Assignment of Benefit: A document signed by the insured, which allows the hospital or doctor to collect health insurance benefits directly from the health insurance provider.

Beneficiary: An individual that is entitled by an insurance policy to receive a benefit.

Claim: A form submitted to the insurance company by the patient or health care provider to request payment for medical care, services or items.

Dental Insurance: A type of health insurance that covers dental care and other procedures outlined in the policy.

Donut Hole: Coverage gap. Areas not covered by insurance.

Exclusion: That which is not covered by the insurance as outlined in the policy.

FSA: An acronym for "Flexible Spending Accounts." It allows employees to set aside pre-taxed income for routine medical expenses.

HSA: An acronym for "Health Savings Account." It is a tax-advantaged medical savings account available to U.S. taxpayers who are enrolled in a High Deductible Health Plan (HDHP).

Hearing Insurance: A type of insurance that covers the cost of hearing related conditions and/or hearing aids, which are not covered under most standard health insurance plans.

HMO: Health Maintenance Organization. A form of health insurance that combines a range of coverage, usually on a group basis, in order to alleviate medical costs.

HRA: An acronym for "Health Reimbursement Arrangement." HRAs are funded and owned by employers and offered to tax-advantaged employees. Under the HRA, employers will reimburse certain employee medical expenses, such as copays, deductibles, etc., that are not covered by the employee's insurance plan.

Indemnity Health Plan: A health insurance plan where the individual pays a pre-determined percentage of the cost of health care services. The health plan pays the other percentage. Also called "fee-for-service."

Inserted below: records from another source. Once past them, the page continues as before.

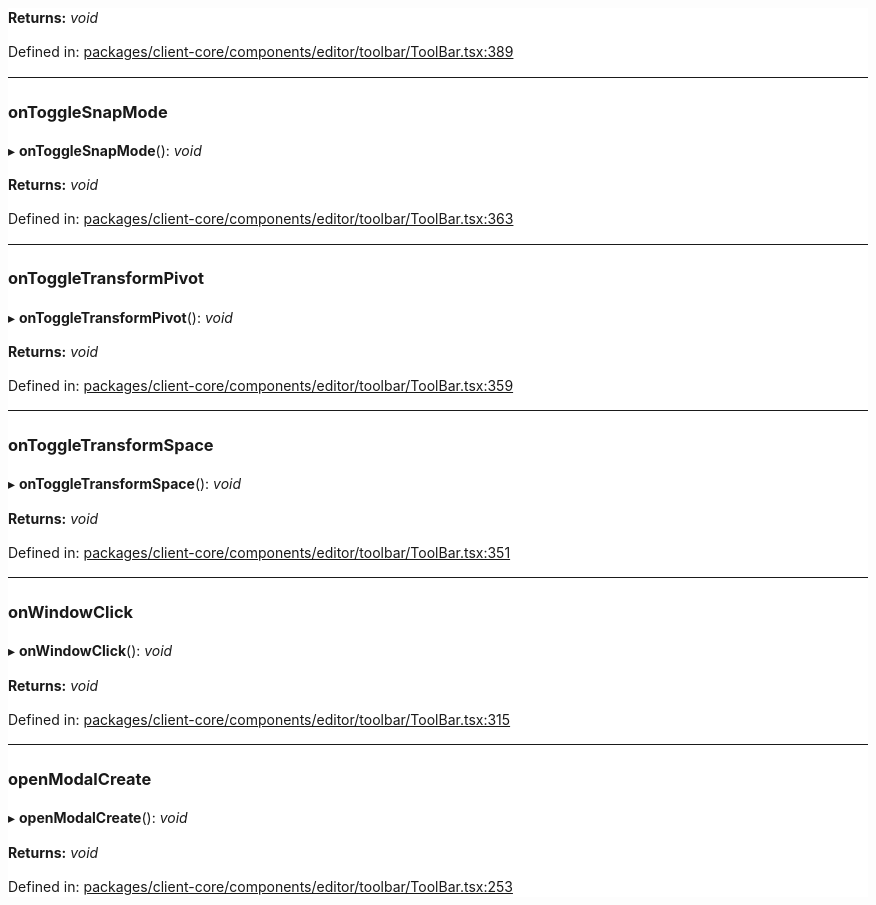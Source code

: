 **Returns:** *void*

Defined in: [packages/client-core/components/editor/toolbar/ToolBar.tsx:389](https://github.com/xr3ngine/xr3ngine/blob/66a84a950/packages/client-core/components/editor/toolbar/ToolBar.tsx#L389)

___

### onToggleSnapMode

▸ **onToggleSnapMode**(): *void*

**Returns:** *void*

Defined in: [packages/client-core/components/editor/toolbar/ToolBar.tsx:363](https://github.com/xr3ngine/xr3ngine/blob/66a84a950/packages/client-core/components/editor/toolbar/ToolBar.tsx#L363)

___

### onToggleTransformPivot

▸ **onToggleTransformPivot**(): *void*

**Returns:** *void*

Defined in: [packages/client-core/components/editor/toolbar/ToolBar.tsx:359](https://github.com/xr3ngine/xr3ngine/blob/66a84a950/packages/client-core/components/editor/toolbar/ToolBar.tsx#L359)

___

### onToggleTransformSpace

▸ **onToggleTransformSpace**(): *void*

**Returns:** *void*

Defined in: [packages/client-core/components/editor/toolbar/ToolBar.tsx:351](https://github.com/xr3ngine/xr3ngine/blob/66a84a950/packages/client-core/components/editor/toolbar/ToolBar.tsx#L351)

___

### onWindowClick

▸ **onWindowClick**(): *void*

**Returns:** *void*

Defined in: [packages/client-core/components/editor/toolbar/ToolBar.tsx:315](https://github.com/xr3ngine/xr3ngine/blob/66a84a950/packages/client-core/components/editor/toolbar/ToolBar.tsx#L315)

___

### openModalCreate

▸ **openModalCreate**(): *void*

**Returns:** *void*

Defined in: [packages/client-core/components/editor/toolbar/ToolBar.tsx:253](https://github.com/xr3ngine/xr3ngine/blob/66a84a950/packages/client-core/components/editor/toolbar/ToolBar.tsx#L253)
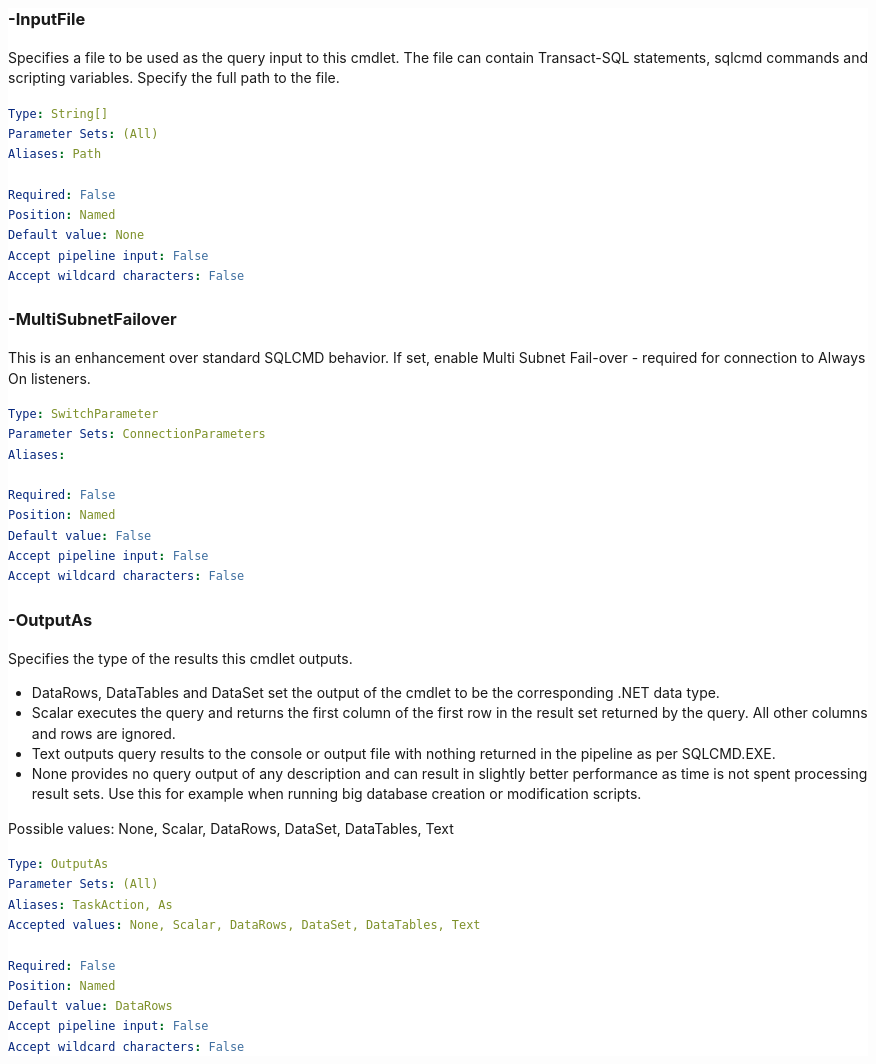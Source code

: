 ### -InputFile
Specifies a file to be used as the query input to this cmdlet.
The file can contain Transact-SQL statements, sqlcmd commands and scripting variables.
Specify the full path to the file.

```yaml
Type: String[]
Parameter Sets: (All)
Aliases: Path

Required: False
Position: Named
Default value: None
Accept pipeline input: False
Accept wildcard characters: False
```

### -MultiSubnetFailover
This is an enhancement over standard SQLCMD behavior.
If set, enable Multi Subnet Fail-over - required for connection to Always On listeners.

```yaml
Type: SwitchParameter
Parameter Sets: ConnectionParameters
Aliases:

Required: False
Position: Named
Default value: False
Accept pipeline input: False
Accept wildcard characters: False
```

### -OutputAs
Specifies the type of the results this cmdlet outputs.

- DataRows, DataTables and DataSet set the output of the cmdlet to be the corresponding .NET data type.
- Scalar executes the query and returns the first column of the first row in the result set returned by the query. All other columns and rows are ignored.
- Text outputs query results to the console or output file with nothing returned in the pipeline as per SQLCMD.EXE.
- None provides no query output of any description and can result in slightly better performance as time is not spent processing result sets. Use this for example when running big database creation or modification scripts.

Possible values: None, Scalar, DataRows, DataSet, DataTables, Text

```yaml
Type: OutputAs
Parameter Sets: (All)
Aliases: TaskAction, As
Accepted values: None, Scalar, DataRows, DataSet, DataTables, Text

Required: False
Position: Named
Default value: DataRows
Accept pipeline input: False
Accept wildcard characters: False
```
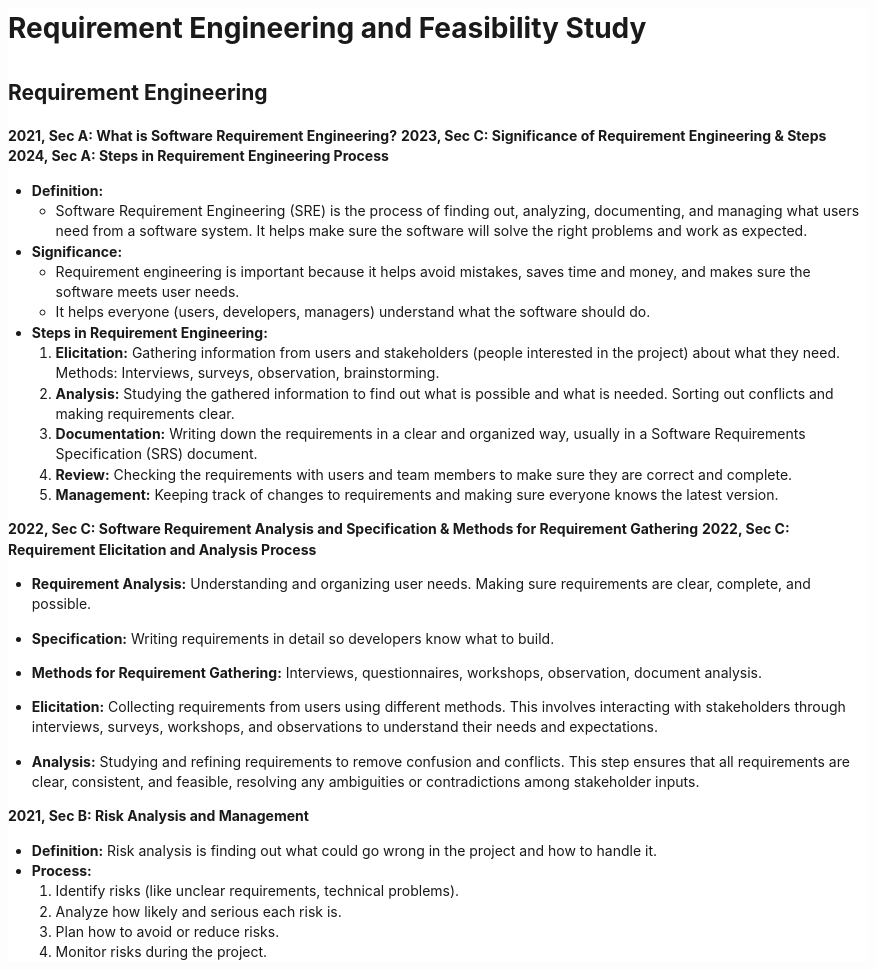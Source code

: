 # Requirement Engineering and Feasibility Study

## Requirement Engineering

**2021, Sec A: What is Software Requirement Engineering?**
**2023, Sec C: Significance of Requirement Engineering & Steps**
**2024, Sec A: Steps in Requirement Engineering Process**

- **Definition:**
  - Software Requirement Engineering (SRE) is the process of finding out, analyzing, documenting, and managing what users need from a software system. It helps make sure the software will solve the right problems and work as expected.
- **Significance:**
  - Requirement engineering is important because it helps avoid mistakes, saves time and money, and makes sure the software meets user needs.
  - It helps everyone (users, developers, managers) understand what the software should do.
- **Steps in Requirement Engineering:**
  1. **Elicitation:** Gathering information from users and stakeholders (people interested in the project) about what they need. Methods: Interviews, surveys, observation, brainstorming.
  2. **Analysis:** Studying the gathered information to find out what is possible and what is needed. Sorting out conflicts and making requirements clear.
  3. **Documentation:** Writing down the requirements in a clear and organized way, usually in a Software Requirements Specification (SRS) document.
  4. **Review:** Checking the requirements with users and team members to make sure they are correct and complete.
  5. **Management:** Keeping track of changes to requirements and making sure everyone knows the latest version.

**2022, Sec C: Software Requirement Analysis and Specification & Methods for Requirement Gathering**
**2022, Sec C: Requirement Elicitation and Analysis Process**

- **Requirement Analysis:** Understanding and organizing user needs. Making sure requirements are clear, complete, and possible.
- **Specification:** Writing requirements in detail so developers know what to build.
- **Methods for Requirement Gathering:** Interviews, questionnaires, workshops, observation, document analysis.

- **Elicitation:** Collecting requirements from users using different methods. This involves interacting with stakeholders through interviews, surveys, workshops, and observations to understand their needs and expectations.
- **Analysis:** Studying and refining requirements to remove confusion and conflicts. This step ensures that all requirements are clear, consistent, and feasible, resolving any ambiguities or contradictions among stakeholder inputs.

**2021, Sec B: Risk Analysis and Management**

- **Definition:** Risk analysis is finding out what could go wrong in the project and how to handle it.
- **Process:**
  1. Identify risks (like unclear requirements, technical problems).
  2. Analyze how likely and serious each risk is.
  3. Plan how to avoid or reduce risks.
  4. Monitor risks during the project.
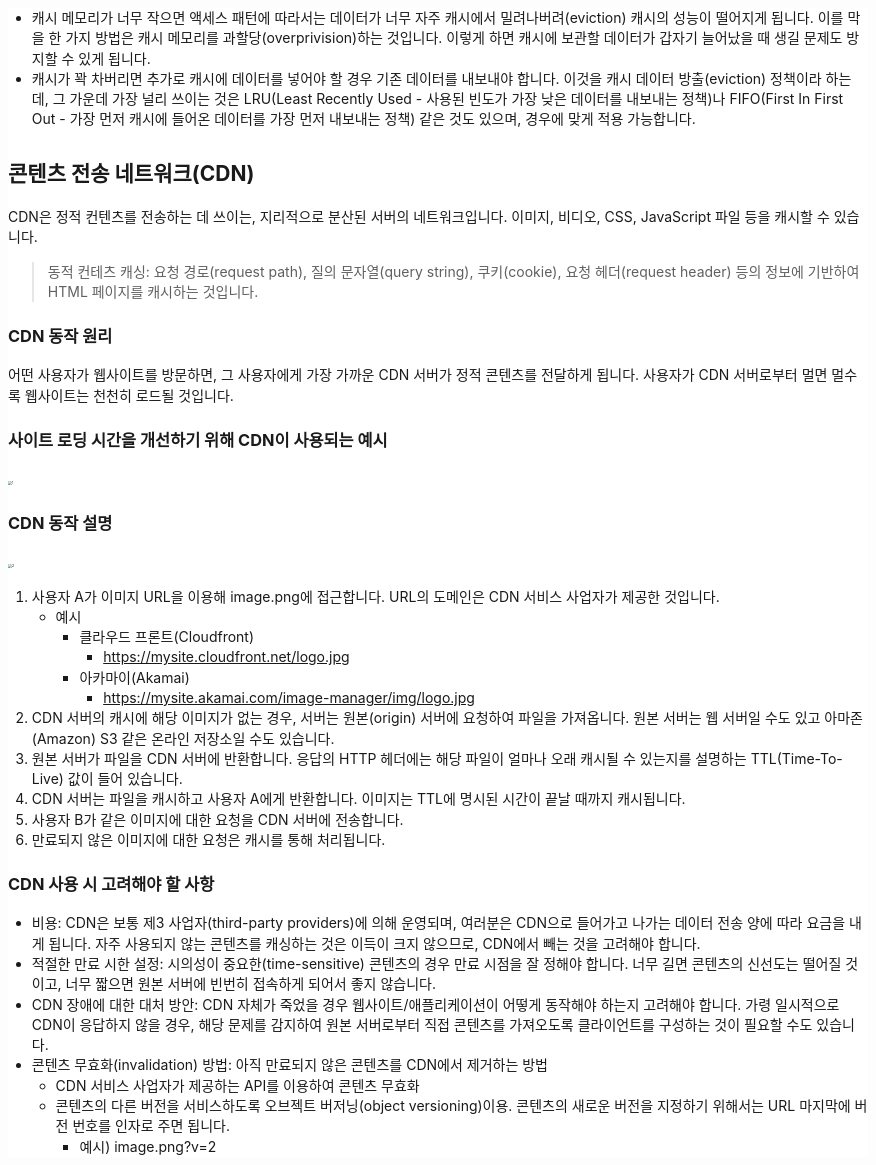 - 캐시 메모리가 너무 작으면 액세스 패턴에 따라서는 데이터가 너무 자주 캐시에서 밀려나버려(eviction) 캐시의 성능이 떨어지게 됩니다. 이를 막을 한 가지 방법은 캐시 메모리를 과할당(overprivision)하는 것입니다. 이렇게 하면 캐시에 보관할 데이터가 갑자기 늘어났을 때 생길 문제도 방지할 수 있게 됩니다.
- 캐시가 꽉 차버리면 추가로 캐시에 데이터를 넣어야 할 경우 기존 데이터를 내보내야 합니다. 이것을 캐시 데이터 방출(eviction) 정책이라 하는데, 그 가운데 가장 널리 쓰이는 것은 LRU(Least Recently Used - 사용된 빈도가 가장 낮은 데이터를 내보내는 정책)나 FIFO(First In First Out - 가장 먼저 캐시에 들어온 데이터를 가장 먼저 내보내는 정책) 같은 것도 있으며, 경우에 맞게 적용 가능합니다.



## 콘텐츠 전송 네트워크(CDN)

CDN은 정적 컨텐츠를 전송하는 데 쓰이는, 지리적으로 분산된 서버의 네트워크입니다. 이미지, 비디오, CSS, JavaScript 파일 등을 캐시할 수 있습니다.

> 동적 컨테츠 캐싱: 요청 경로(request path), 질의 문자열(query string), 쿠키(cookie), 요청 헤더(request header) 등의 정보에 기반하여 HTML 페이지를 캐시하는 것입니다.

### CDN 동작 원리

어떤 사용자가 웹사이트를 방문하면, 그 사용자에게 가장 가까운 CDN 서버가 정적 콘텐츠를 전달하게 됩니다. 사용자가 CDN 서버로부터 멀면 멀수록 웹사이트는 천천히 로드될 것입니다.

### 사이트 로딩 시간을 개선하기 위해 CDN이 사용되는 예시

<img src="https://raw.githubusercontent.com/smpark1020/tistory/master/System%20Design/%5B%EC%82%AC%EC%9A%A9%EC%9E%90%20%EC%88%98%EC%97%90%20%EB%94%B0%EB%A5%B8%20%EA%B7%9C%EB%AA%A8%20%ED%99%95%EC%9E%A5%EC%84%B1%5D%20%EC%BD%98%ED%85%90%EC%B8%A0%20%EC%A0%84%EC%86%A1%20%EB%84%A4%ED%8A%B8%EC%9B%8C%ED%81%AC(CDN)/1.jpg" alt="1" style="zoom:25%;" />

### CDN 동작 설명

<img src="https://raw.githubusercontent.com/smpark1020/tistory/master/System%20Design/%5B%EC%82%AC%EC%9A%A9%EC%9E%90%20%EC%88%98%EC%97%90%20%EB%94%B0%EB%A5%B8%20%EA%B7%9C%EB%AA%A8%20%ED%99%95%EC%9E%A5%EC%84%B1%5D%20%EC%BD%98%ED%85%90%EC%B8%A0%20%EC%A0%84%EC%86%A1%20%EB%84%A4%ED%8A%B8%EC%9B%8C%ED%81%AC(CDN)/2.jpg" alt="2" style="zoom:25%;" />

1. 사용자 A가 이미지 URL을 이용해 image.png에 접근합니다. URL의 도메인은 CDN 서비스 사업자가 제공한 것입니다.
   - 예시
     - 클라우드 프론트(Cloudfront)
       - https://mysite.cloudfront.net/logo.jpg
     - 아카마이(Akamai)
       - https://mysite.akamai.com/image-manager/img/logo.jpg
2. CDN 서버의 캐시에 해당 이미지가 없는 경우, 서버는 원본(origin) 서버에 요청하여 파일을 가져옵니다. 원본 서버는 웹 서버일 수도 있고 아마존(Amazon) S3 같은 온라인 저장소일 수도 있습니다.
3. 원본 서버가 파일을 CDN 서버에 반환합니다. 응답의 HTTP 헤더에는 해당 파일이 얼마나 오래 캐시될 수 있는지를 설명하는 TTL(Time-To-Live) 값이 들어 있습니다.
4. CDN 서버는 파일을 캐시하고 사용자 A에게 반환합니다. 이미지는 TTL에 명시된 시간이 끝날 때까지 캐시됩니다.
5. 사용자 B가 같은 이미지에 대한 요청을 CDN 서버에 전송합니다.
6. 만료되지 않은 이미지에 대한 요청은 캐시를 통해 처리됩니다.

### CDN 사용 시 고려해야 할 사항

- 비용: CDN은 보통 제3 사업자(third-party providers)에 의해 운영되며, 여러분은 CDN으로 들어가고 나가는 데이터 전송 양에 따라 요금을 내게 됩니다. 자주 사용되지 않는 콘텐츠를 캐싱하는 것은 이득이 크지 않으므로, CDN에서 빼는 것을 고려해야 합니다.
- 적절한 만료 시한 설정: 시의성이 중요한(time-sensitive) 콘텐츠의 경우 만료 시점을 잘 정해야 합니다. 너무 길면 콘텐츠의 신선도는 떨어질 것이고, 너무 짧으면 원본 서버에 빈번히 접속하게 되어서 좋지 않습니다.
- CDN 장애에 대한 대처 방안: CDN 자체가 죽었을 경우 웹사이트/애플리케이션이 어떻게 동작해야 하는지 고려해야 합니다. 가령 일시적으로 CDN이 응답하지 않을 경우, 해당 문제를 감지하여 원본 서버로부터 직접 콘텐츠를 가져오도록 클라이언트를 구성하는 것이 필요할 수도 있습니다.
- 콘텐츠 무효화(invalidation) 방법: 아직 만료되지 않은 콘텐츠를 CDN에서 제거하는 방법
  - CDN 서비스 사업자가 제공하는 API를 이용하여 콘텐츠 무효화
  - 콘텐츠의 다른 버전을 서비스하도록 오브젝트 버저닝(object versioning)이용. 콘텐츠의 새로운 버전을 지정하기 위해서는 URL 마지막에 버전 번호를 인자로 주면 됩니다.
    - 예시) image.png?v=2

Lifetime Maximum: A cap on insurance benefits paid for the life of a health insurance policy.

Medicaid: A program funded by the U.S. and state governments that pays the medical expenses of people who are unable to pay some or all of their own medical expenses.

Medicare: Public health care for senior citizens. A health insurance program in the U.S. under which medical care and hospital treatment for people over 65 is partially paid for by the government.

Network: Groups of doctors, hospitals, medical centers and other health care providers working with a specific health plan to offer medical care at agreed-upon rates.

Out-of-pocket: The cost that is not covered by the insurance company that the insured must pay for himself. Examples include deductibles and co-insurance.

PPO: "Preferred Provider Organization." A managed health care plan where providers contract with the PPO at various reimbursement levels in return for referring patients to their practices.

Pre-existing conditions: Any medical condition that existed before the health insurance policy became effective.

Premium: The sum of money paid at regular intervals for an insurance policy.

Primary care physician (PCP): A physician chosen by an individual to provide health care services, keep track of medical history and medical records, and refer the individual to any necessary specialty care providers. A PCP is usually a general practitioner (GP) or internist.

Risk: The chance of loss, the degree or probability of loss or the amount of possible loss.

Vision Insurance: A type of health insurance that covers vision-related medical care and procedures.

Waiting Period: A period of time when health insurance does not cover an individual for a specific health problem.